Di recente la Cassazione ha detto che è ben possibile fare lo screenshot ai messaggi trovati sul cellulare del coniuge se ciò serve per dimostrare in giudizio un tradimento e chiedere l’addebito. E non importa se la segretezza della corrispondenza è tutelata dalla Costituzione: nell’ambito di una famiglia, la sfera della privacy subisce una compressione per via della condivisione dei medesimi spazi. Peraltro anche la prova acquisita in modo illecito può essere utilizzata se serve per far valere i propri diritti.

Ciò non toglie che l’uso della violenza non può mai essere tollerato dal nostro ordinamento, neanche quando non è finalizzato a ferire ma solo a impossessarsi di un oggetto altrui. Sicché è naturale chiedersi se prendere con la forza lo smartphone del coniuge è reato?

La Cassazione è tornata sul punto dopo aver già detto, in passato, che tale comportamento non può essere tollerato e va inquadrato come reato.

In particolare, con la sentenza n. 29360/2023, la Suprema Corte ha giudicato il caso di una coppia. Uno dei due coniugi, sospettando che l’altro gli stesse nascondendo qualcosa all’interno dello smartphone glielo ha strappato dalle mani per leggerne le chat e gli altri contenuti. Secondo la Corte un comportamento del genere integra il reato di rapina e come tale può portare a una condanna penale.

Chiaramente il fatto andrà provato e sul punto, oltre alle dichiarazioni della vittima, che nel processo penale fanno prova, ben si possono usare le registrazioni delle conversazioni tra i presenti pur se avvenute senza l’altrui consenso.

Cosa ha determinato la condanna del marito per rapina?

L’episodio analizzato ha luogo in un ambiente domestico in cui una donna è vittima di violenze e molestie da parte del marito. L’uomo, nell’atto di sottrarre con forza lo smartphone alla moglie, ha commesso un atto che i giudici hanno considerato come un reato di rapina. La condanna è stata di tre anni e cinque mesi di reclusione e una multa di 1.500 euro, basata sulle dichiarazioni della vittima, supportate da una registrazione audio e messaggi salvati sul suo cellulare.

La difesa dell’uomo ha sollevato due punti principali di obiezione alla sentenza. Il primo riguardava la validità delle prove, sostenendo che le dichiarazioni della donna, la registrazione audio e i messaggi avrebbero potuto essere facilmente manipolati.

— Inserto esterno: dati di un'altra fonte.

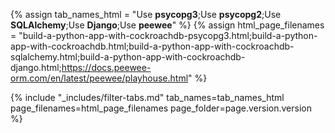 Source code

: {% assign tab_names_html = "Use <strong>psycopg3</strong>;Use <strong>psycopg2</strong>;Use <strong>SQLAlchemy</strong>;Use <strong>Django</strong>;Use <strong>peewee</strong>" %}
{% assign html_page_filenames = "build-a-python-app-with-cockroachdb-psycopg3.html;build-a-python-app-with-cockroachdb.html;build-a-python-app-with-cockroachdb-sqlalchemy.html;build-a-python-app-with-cockroachdb-django.html;https://docs.peewee-orm.com/en/latest/peewee/playhouse.html" %}

{% include "_includes/filter-tabs.md" tab_names=tab_names_html page_filenames=html_page_filenames page_folder=page.version.version %}
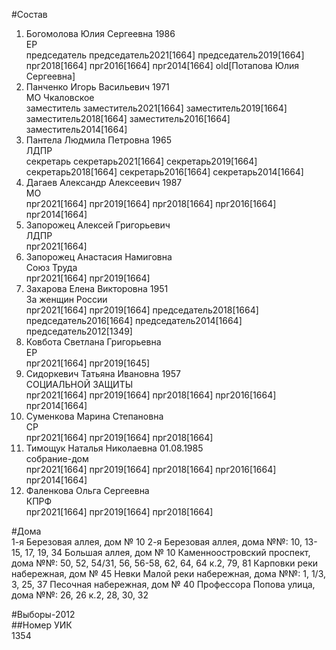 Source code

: #Состав  
1. Богомолова Юлия Сергеевна 1986  
    ЕР  
    председатель председатель2021[1664] председатель2019[1664] прг2018[1664] прг2016[1664] прг2014[1664] old[Потапова Юлия Сергеевна]  
2. Панченко Игорь Васильевич 1971  
    МО Чкаловское  
    заместитель заместитель2021[1664] заместитель2019[1664] заместитель2018[1664] заместитель2016[1664] заместитель2014[1664]  
3. Пантела Людмила Петровна 1965  
    ЛДПР  
    секретарь секретарь2021[1664] секретарь2019[1664] секретарь2018[1664] секретарь2016[1664] секретарь2014[1664]  
4. Дагаев Александр Алексеевич 1987  
    МО  
    прг2021[1664] прг2019[1664] прг2018[1664] прг2016[1664] прг2014[1664]  
5. Запорожец Алексей Григорьевич  
    ЛДПР  
    прг2021[1664]  
6. Запорожец Анастасия Намиговна  
    Союз Труда  
    прг2021[1664] прг2019[1664]  
7. Захарова Елена Викторовна 1951  
    За женщин России  
    прг2021[1664] прг2019[1664] председатель2018[1664] председатель2016[1664] председатель2014[1664] председатель2012[1349]  
8. Ковбота Светлана Григорьевна  
    ЕР  
    прг2021[1664] прг2019[1645]  
9. Сидоркевич Татьяна Ивановна 1957  
    СОЦИАЛЬНОЙ ЗАЩИТЫ  
    прг2021[1664] прг2019[1664] прг2018[1664] прг2016[1664] прг2014[1664]  
10. Суменкова Марина Степановна  
    СР  
    прг2021[1664] прг2019[1664] прг2018[1664]  
11. Тимощук Наталья Николаевна 01.08.1985  
    собрание-дом  
    прг2021[1664] прг2019[1664] прг2018[1664] прг2016[1664] прг2014[1664]  
12. Фаленкова Ольга Сергеевна  
    КПРФ  
    прг2021[1664] прг2019[1664] прг2018[1664]  
  
#Дома  
1-я Березовая аллея, дом № 10 2-я Березовая аллея, дома №№: 10, 13-15, 17, 19, 34 Большая аллея, дом № 10 Каменноостровский проспект, дома №№: 50, 52, 54/31, 56, 56-58, 62, 64, 64 к.2,  79, 81 Карповки реки набережная, дом № 45 Невки Малой реки набережная, дома №№: 1, 1/3, 3, 25, 37 Песочная набережная, дом № 40 Профессора Попова улица, дома №№: 26, 26 к.2, 28, 30, 32  
  
#Выборы-2012  
##Номер УИК  
1354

Il secondo punto era legato alla natura del reato, sostenendo che la breve e temporanea sottrazione dello smartphone dovrebbe essere considerata come un furto d’uso o violenza privata, non come un reato di rapina, dal momento che non vi era stato un danno patrimoniale.

Come ha risposto la Cassazione a queste obiezioni?

La Corte di Cassazione ha ribadito la validità delle prove utilizzate, precisando che i giudici di secondo grado avevano approfondito la questione della loro autenticità e non avevano riscontrato manipolazioni nelle registrazioni. Inoltre, è stato chiarito che tali registrazioni di conversazioni tra presenti, realizzate da uno dei partecipanti, costituiscono una prova documentale utilizzabile in tribunale. Salvo che vi sia una contestazione della parte contro cui vengono prodotte e tale contestazione non sia generica ma insinui un fondato dubbio sulla genuinità della riproduzione.

Sottrarre lo smartphone al proprietario è reato

Per quanto riguarda la sottrazione dello smartphone, la Corte di Cassazione ha confermato che l’atto costituiva un reato di rapina. È stato sottolineato che per il delitto di rapina, il profitto può consistere in qualsiasi utilità, anche morale, e che l’importante è che l’azione sia commessa appropriandosi con violenza o minaccia di un bene mobile altrui.

La Corte di Cassazione ha confermato che l’intenzione di trarre un qualsiasi tipo di profitto, anche non patrimoniale, dalla propria azione è sufficiente per configurare il reato. Pertanto, anche se l’uomo voleva semplicemente conoscere il nome dell’avvocato della moglie, il suo atto è stato considerato un reato di rapina.